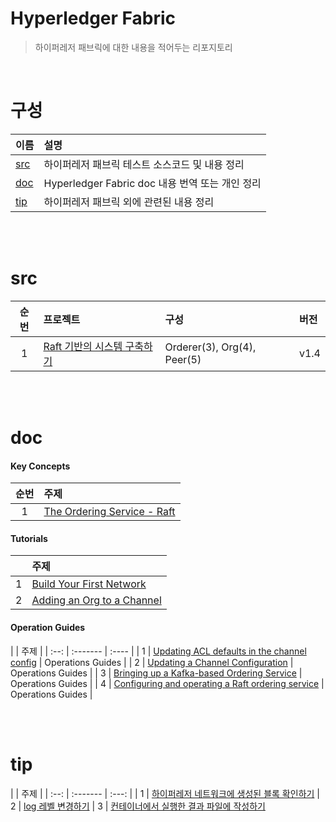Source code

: # Hyperledger Fabric

> 하이퍼레저 패브릭에 대한 내용을 적어두는 리포지토리

<br>

# 구성

| 이름 | 설명 | 
| :--- | :-------- |
| [src](#src) | 하이퍼레저 패브릭 테스트 소스코드 및 내용 정리 |
| [doc](#doc) | Hyperledger Fabric doc 내용 번역 또는 개인 정리 |
| [tip](#tip) | 하이퍼레저 패브릭 외에 관련된 내용 정리 |

<br>
<br>

# src

| 순번 | 프로젝트 | 구성 | 버전 | 
| :--: | :------- | :---- | :---- | 
| 1 | [Raft 기반의 시스템 구축하기](/src/v1.4/raft_multi/info.md) | Orderer(3), Org(4), Peer(5) | v1.4 |  

<br>
<br>


# doc 

#### Key Concepts

| 순번 | 주제 |
| :--: | :------- |
| 1 | [The Ordering Service - Raft](/doc/key_concept/raft.md) |

#### Tutorials

| | 주제 |
| :--: | :------- |
| 1 | [Build Your First Network](/doc/tutorials/build_your_first_network.md) |
| 2 | [Adding an Org to a Channel](/doc/tutorials/add_org_to_channel.md) | 


#### Operation Guides

| | 주제 |
| :--: | :------- | :---- | 
| 1 | [Updating ACL defaults in the channel config](/doc/op_guides/update_acl.md) | Operations Guides |
| 2 | [Updating a Channel Configuration](/doc/op_guides/update_channel_configuration.md) | Operations Guides |
| 3 | [Bringing up a Kafka-based Ordering Service](/doc/op_guides/kafka_service.md) | Operations Guides |
| 4 | [Configuring and operating a Raft ordering service](/doc/op_guides/raft_service.md) | Operations Guides |


<br>
<br>

# tip

| | 주제 | 
| :--: | :------- | :---: |
| 1 | [하이퍼레저 네트워크에 생성된 블록 확인하기](/tip/block_physical_path.md) 
| 2 | [log 레벨 변경하기](/tip/change_log_level.md)
| 3 | [컨테이너에서 실행한 결과 파일에 작성하기](/tip/get_result_file_from_container.md)


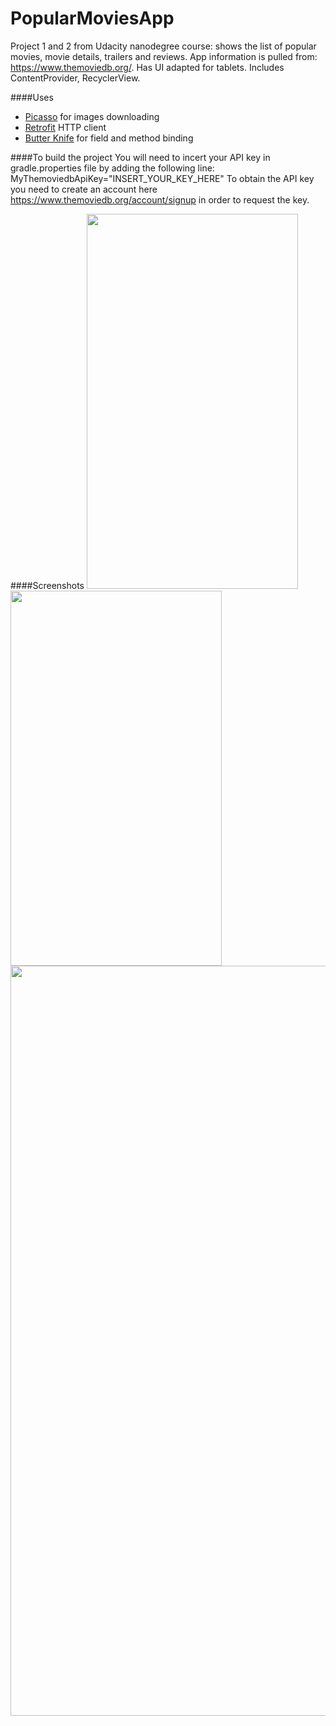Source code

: # PopularMoviesApp
Project 1 and 2 from Udacity nanodegree course: shows the list of popular movies, movie details, trailers and reviews. App information is pulled from: https://www.themoviedb.org/. Has UI adapted for tablets. Includes ContentProvider, RecyclerView.

####Uses
<ul>
<li><a href="http://square.github.io/picasso/">Picasso</a> for images downloading</li>
<li><a href="http://square.github.io/retrofit/">Retrofit</a>  HTTP client</li>
<li><a href="http://jakewharton.github.io/butterknife/">Butter Knife</a> for field and method binding</li>
</ul>

####To build the project
You will need to incert your API key in gradle.properties file by adding the following line: MyThemoviedbApiKey="INSERT_YOUR_KEY_HERE"
To obtain the API key you need to create an account here https://www.themoviedb.org/account/signup in order to request the key. 

####Screenshots
<img src="https://cloud.githubusercontent.com/assets/6324839/12669968/75328c14-c619-11e5-8f33-23b1f2b3e35c.png" height="600" width="338">
<img src="https://cloud.githubusercontent.com/assets/6324839/12669971/79f482fc-c619-11e5-9175-360207ab037f.png" height="600" width="338">
<img src="https://cloud.githubusercontent.com/assets/6324839/13069394/473ae314-d439-11e5-8de8-e0556befd17a.png"  width="1200">

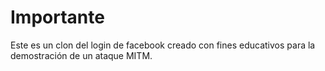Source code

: # Importante

Este es un clon del login de facebook creado con fines educativos para la demostración de un ataque MITM.
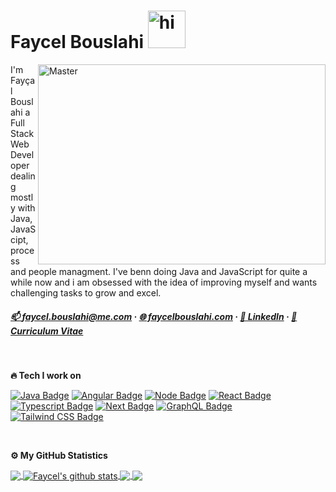 # Faycel Bouslahi&nbsp;<img src="https://user-images.githubusercontent.com/119304984/228403036-47ea62de-63f5-4227-8521-513cf38d3f51.gif" width="60px" height="60px" alt="hi">


<img align="right" alt="Master" src="https://github.com/Faycel-Bouslahi/Faycel-Bouslahi/blob/main/Assets/maitre.gif" width="460px" height="320px"/>

<p> 
  
  I'm Fayçal Bouslahi a Full Stack Web Developer dealing mostly with Java, JavaScipt, process and people managment. I've benn doing Java and JavaScript 
  for quite a while now and i am obsessed with the idea of improving myself and wants challenging tasks to grow and excel.
 
</p>


<!-- Contact -->

<!-- <b>☎️ Contact</b> -->

##### [:mailbox: faycel.bouslahi@me.com](mailto:faycel.bouslahi@me.com) · [🌐 faycelbouslahi.com](https://faycelbouslahi.com) · [👔 LinkedIn](https://www.linkedin.com/in/faycel-bouslahi/) · [📝 Curriculum Vitae](https://faycelbouslahi.com/resume_faycel.pdf)

<!-- My Stack -->
<br>

<b>🔥 Tech I work on </b>

[![Java Badge](https://img.shields.io/badge/-SpringBoot-6DB33F?style=for-the-badge&labelColor=white&logo=spring&logoColor=6DB33F)](https://github.com/Faycel-Bouslahi?tab=repositories&q=&type=&language=springboot) [![Angular Badge](https://img.shields.io/badge/-Angular-DD0031?style=for-the-badge&labelColor=white&logo=angular&logoColor=DD0031)](https://github.com/Faycel-Bouslahi?tab=repositories&q=&type=&language=angular) [![Node Badge](https://img.shields.io/badge/-NodeJS-339933?style=for-the-badge&labelColor=white&logo=nodedotjs&logoColor=339933)](https://github.com/Faycel-Bouslahi?tab=repositories&q=&type=&language=node) [![React Badge](https://img.shields.io/badge/-React-61DBFB?style=for-the-badge&labelColor=black&logo=react&logoColor=61DBFB)](https://github.com/Faycel-Bouslahi?tab=repositories&q=&type=&language=react) [![Typescript Badge](https://img.shields.io/badge/-Typescript-007acc?style=for-the-badge&labelColor=black&logo=typescript&logoColor=007acc)](https://github.com/Faycel-Bouslahi?tab=repositories&q=&type=&language=typescript) [![Next Badge](https://img.shields.io/badge/-Nextjs-gray?style=for-the-badge&labelColor=black&logo=next.js&logoColor=white)](https://github.com/Faycel-Bouslahi?tab=repositories&q=&type=&language=nextjs) [![GraphQL Badge](https://img.shields.io/badge/-GraphQl-e535ab?style=for-the-badge&labelColor=black&logo=node.js&logoColor=e535ab)](https://github.com/Faycel-Bouslahi?tab=repositories&q=&type=&language=graph)
[![Tailwind CSS Badge](https://img.shields.io/badge/-Tailwindcss-06b6d4?style=for-the-badge&labelColor=black&logo=tailwindcss&logoColor=06b6d4)](https://github.com/Faycel-Bouslahi?tab=repositories&q=&type=&language=tailwind)



<!-- GitHub Statistics -->
<br>

<b>⚙️ My GitHub Statistics</b>

<a href="https://github.com/Faycel-Bouslahi">
  <img align="center" src="https://github-readme-stats.vercel.app/api/top-langs/?username=Faycel-Bouslahi&show_icons=true&theme=react" />
</a>

<a href="https://github.com/Faycel-Bouslahi">
<img align="center" src="https://github-readme-stats.vercel.app/api?username=Faycel-Bouslahi&show_icons=true&theme=react" alt="Faycel's github stats"/>
</a>

 <!-- Repo to make a pin -->
 
<a href="https://github.com/Faycel-Bouslahi/Faycel-Bouslahi">
  <img align="center" src="https://github-readme-stats.vercel.app/api/pin/?username=Faycel-Bouslahi&repo=Faycel-Bouslahi&show_icons=true&theme=react" />
</a>

<a href="https://github.com/Faycel-Bouslahi/Faycel-DS-and-Algo">
 <img align="center" src="https://github-readme-stats.vercel.app/api/pin/?username=Faycel-Bouslahi&repo=Faycel-DS-and-Algo&show_icons=true&theme=react" />
</a>

<!--
**Faycel-Bouslahi/Faycel-Bouslahi** is a ✨ _special_ ✨ repository because its `README.md` (this file) appears on your GitHub profile.

Here are some ideas to get you started:

- 🔭 I’m currently working on ...
- 🌱 I’m currently learning ...
- 👯 I’m looking to collaborate on ...
- 🤔 I’m looking for help with ...
- 💬 Ask me about ...
- 📫 How to reach me: ...
- 😄 Pronouns: ...
- ⚡ Fun fact: ...
-->

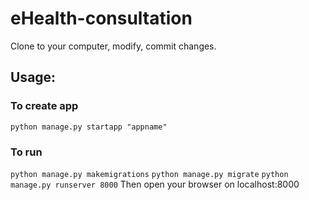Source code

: # eHealth-consultation

Clone to your computer, modify, commit changes.

## Usage:
### To create app
`python manage.py startapp "appname"`

### To run
`python manage.py makemigrations`
`python manage.py migrate`
`python manage.py runserver 8000`
Then open your browser on localhost:8000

Required action: Where does the word "Hyperledger" show up in the material? Copy out each line that has it.

Response to this task:
: # Hyperledger Fabric
| [doc](#doc) | Hyperledger Fabric doc 내용 번역 또는 개인 정리 |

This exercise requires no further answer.